Kerouac was banned from the Cedar for pissing in an ashtray and, not to be outdone, Pollock got thrown out (temporarily, of course) for ripping the toilet door off by its hinges. The bartender, fed up with him staring thirstily through the window, finally let him back inside in June 1956. He promptly started flirting with other guys’ dates.
By then Pollock had already been on a long, strange trip, but it was almost over.
April 1950: Robert Motherwell co-organises a symposium at Studio 35 called “Modern Artists in America” to, among other things, come up with a name for New York’s fledgling abstract-art movement. But the boys are also restless about the “hostile” jurors selected for the Metropolitan Museum of Art’s national contemporary-art competition. A letter of protest to the New York Times is circulated for everyone to sign.
Pollock is at home in Springs working, but Barnett Newman has already secured a telegram of support from him (though no one asked Lee Krasner to sign up, much to her annoyance). On the letter are the signatures of painters Newman, Pollock, Motherwell, Jimmy Ernst, Adolph Gottlieb, William Baziotes, Hans Hofmann, Clyfford Still, Richard Pousette-Dart, Theodoros Stamos, Ad Reinhardt, Mark Rothko, Bradley Walker Tomlin, Willem de Kooning, Hedda Sterne, James Brooks, Weldon Kees and Fritz Bultman and sculptors Herbert Ferber, David Smith, Ibram Lassaw, Mary Callery, Day Schnabel, Seymour Lipton, Peter Grippe, Theodore Roszak, David Hare and Louise Bourgeois.
In May a lot of the artists actually picket the museum.

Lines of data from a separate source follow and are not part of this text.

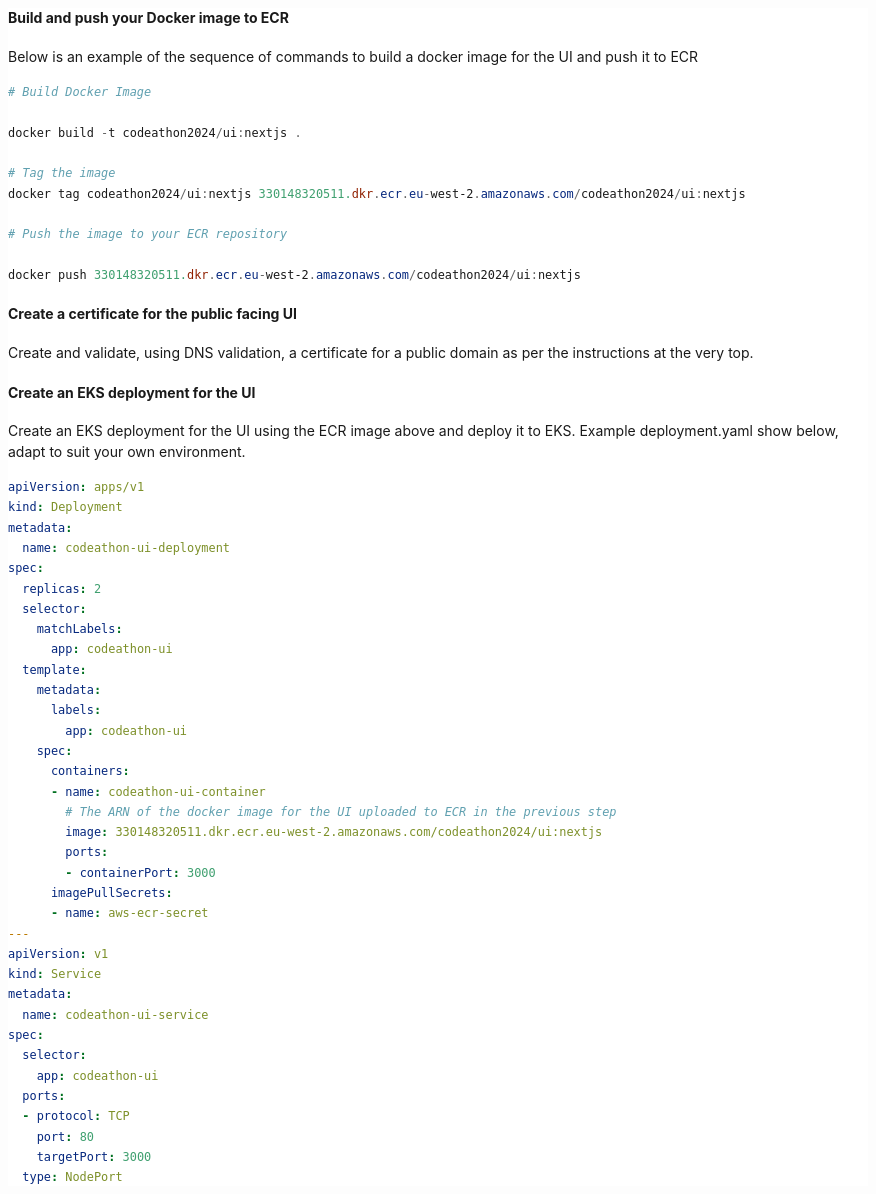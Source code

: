 #### Build and push your Docker image to ECR

Below is an example of the sequence of commands to build a docker image for the UI and push it to ECR

```Powershell
# Build Docker Image

docker build -t codeathon2024/ui:nextjs .

# Tag the image
docker tag codeathon2024/ui:nextjs 330148320511.dkr.ecr.eu-west-2.amazonaws.com/codeathon2024/ui:nextjs

# Push the image to your ECR repository

docker push 330148320511.dkr.ecr.eu-west-2.amazonaws.com/codeathon2024/ui:nextjs

```

#### Create a certificate for the public facing UI

Create and validate, using DNS validation, a certificate for a public domain as per the instructions at the very top.

#### Create an EKS deployment for the UI

Create an EKS deployment for the UI using the ECR image above and deploy it to EKS. Example deployment.yaml show below, adapt to suit your own environment.

```yaml
apiVersion: apps/v1
kind: Deployment
metadata:
  name: codeathon-ui-deployment
spec:
  replicas: 2
  selector:
    matchLabels:
      app: codeathon-ui
  template:
    metadata:
      labels:
        app: codeathon-ui
    spec:
      containers:
      - name: codeathon-ui-container
        # The ARN of the docker image for the UI uploaded to ECR in the previous step 
        image: 330148320511.dkr.ecr.eu-west-2.amazonaws.com/codeathon2024/ui:nextjs
        ports:
        - containerPort: 3000
      imagePullSecrets:
      - name: aws-ecr-secret
---
apiVersion: v1
kind: Service
metadata:
  name: codeathon-ui-service
spec:
  selector:
    app: codeathon-ui
  ports:
  - protocol: TCP
    port: 80
    targetPort: 3000
  type: NodePort
```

The New York Herald Tribune says “the Irascible Eighteen” are distorting the facts of the jury selection, but Life magazine rolls with the fun of it, arranging a special photo shoot of the same “Irascible Eighteen”. Life wanted Nina Leen to picture them on the steps of the Met, but they refused and posed in a studio on West 44th Street.
And a formidable gang they are — below, front row from left, Stamos, Ernst, Newman, Brooks, Rothko; middle row, Pousette-Dart, Baziotes, Pollock, Still, Motherwell, Tomlin; back row, de Kooning, Gottlieb, Reinhardt, Sterne

The abstract expressionist yakuza will lose one of its own in Beach Boys, Part 5.










HI! Pollock Afficianados!
Can you guide me? I am looking for info on
the Oldsmobile Convertible. Where is it now?
Was it crushed for metal etc. Who has compies
of accident reports?
Dunno, AJT, possibly someone else can help. An artist’s wreck wouldn’t have been seen as valuable the same as, say, James Deans’ back in those days. Likely went for scrap.